Reputation: 25
I apologize in case I have not found a previous topic on this matter. I want to scrape this website http://www.fao.org/countryprofiles/en/ In particular, this page includes a lot of links to country infos. Those links'structure is:
http://www.fao.org/countryprofiles/index/en/?iso3=KAZ
http://www.fao.org/countryprofiles/index/en/?iso3=AFG
and any of this page includes a News section I am interested in. Of course, I could scrape page-by-page but that would be a waste of time.
I tried the following but that is not working:
countries <- read_html("http://www.fao.org/countryprofiles/en/") %>%
html_nodes(".linkcountry") %>%
html_text()
country_news <- list()
sub <- html_session("http://www.fao.org/countryprofiles/en/")
for(i in countries[1:100]){
page <- sub %>%
follow_link(i) %>%
read_html()
country_news[[i]] <- page %>%
html_nodes(".white-box") %>%
html_text()
}
Any idea?
Upvotes: 0
Views: 72
Reputation: 34763
You can get all of the child pages from the top-level page:
stem = 'http://www.fao.org'
top_level = paste0(stem, '/countryprofiles/en/')
all_children = read_html(top_level) %>%
# ? and = are required to skip /iso3list/en/
html_nodes(xpath = '//a[contains(@href, "?iso3=")]/@href') %>%
html_text %>% paste0(stem, .)
head(all_children)
# [1] "http://www.fao.org/countryprofiles/index/en/?iso3=AFG"

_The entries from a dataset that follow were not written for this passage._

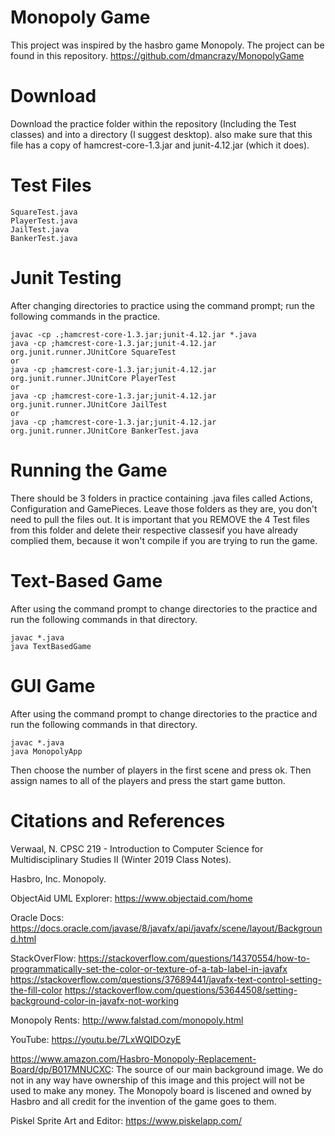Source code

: # Monopoly Game
This project was inspired by the hasbro game Monopoly.
The project can be found in this repository.
https://github.com/dmancrazy/MonopolyGame

# Download
Download the practice folder within the repository (Including the Test classes) and into a directory (I suggest desktop). also make sure that this file has a copy of hamcrest-core-1.3.jar and junit-4.12.jar (which it does).

# Test Files
```
SquareTest.java
PlayerTest.java
JailTest.java
BankerTest.java
```

# Junit Testing
After changing directories to practice using the command prompt; run the following commands in the practice.
```
javac -cp .;hamcrest-core-1.3.jar;junit-4.12.jar *.java
java -cp ;hamcrest-core-1.3.jar;junit-4.12.jar org.junit.runner.JUnitCore SquareTest
or
java -cp ;hamcrest-core-1.3.jar;junit-4.12.jar org.junit.runner.JUnitCore PlayerTest
or
java -cp ;hamcrest-core-1.3.jar;junit-4.12.jar org.junit.runner.JUnitCore JailTest
or 
java -cp ;hamcrest-core-1.3.jar;junit-4.12.jar org.junit.runner.JUnitCore BankerTest.java
```

# Running the Game
There should be 3 folders in practice containing .java files called Actions, Configuration and GamePieces. Leave those folders as they are, you don't need to pull the files out. It is important that you REMOVE the 4 Test files from this folder and delete their respective classesif you have already complied them, because it won't compile if you are trying to run the game.

# Text-Based Game
After using the command prompt to change directories to the practice and run the following commands in that directory.
```
javac *.java
java TextBasedGame
```

# GUI Game
After using the command prompt to change directories to the practice and run the following commands in that directory.
```
javac *.java
java MonopolyApp
```
Then choose the number of players in the first scene and press ok. Then assign names to all of the players and press the start game button.

# Citations and References

Verwaal, N. CPSC 219 - Introduction to Computer Science for Multidisciplinary Studies II (Winter 2019 Class Notes).

Hasbro, Inc. Monopoly.

ObjectAid UML Explorer: https://www.objectaid.com/home

Oracle Docs: https://docs.oracle.com/javase/8/javafx/api/javafx/scene/layout/Background.html

StackOverFlow: https://stackoverflow.com/questions/14370554/how-to-programmatically-set-the-color-or-texture-of-a-tab-label-in-javafx
               https://stackoverflow.com/questions/37689441/javafx-text-control-setting-the-fill-color
               https://stackoverflow.com/questions/53644508/setting-background-color-in-javafx-not-working
             
Monopoly Rents: http://www.falstad.com/monopoly.html

YouTube: https://youtu.be/7LxWQIDOzyE

https://www.amazon.com/Hasbro-Monopoly-Replacement-Board/dp/B017MNUCXC:
The source of our main background image. We do not in any way have ownership of this image and this project will not be used to make any money. The Monopoly board is liscened and owned by Hasbro and all credit for the invention of the game goes to them.

Piskel Sprite Art and Editor: https://www.piskelapp.com/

# [2] "http://www.fao.org/countryprofiles/index/en/?iso3=ALB"
# [3] "http://www.fao.org/countryprofiles/index/en/?iso3=DZA"
# [4] "http://www.fao.org/countryprofiles/index/en/?iso3=AND"
# [5] "http://www.fao.org/countryprofiles/index/en/?iso3=AGO"
# [6] "http://www.fao.org/countryprofiles/index/en/?iso3=ATG"
If you are not comfortable with xpath
, the CSS version would be:
html_nodes('a') %>% html_attr('href') %>%
grep("?iso3=", ., value = TRUE, fixed = TRUE) %>% paste0(stem, .)
Now you can loop over those pages & extract what you want
Upvotes: 1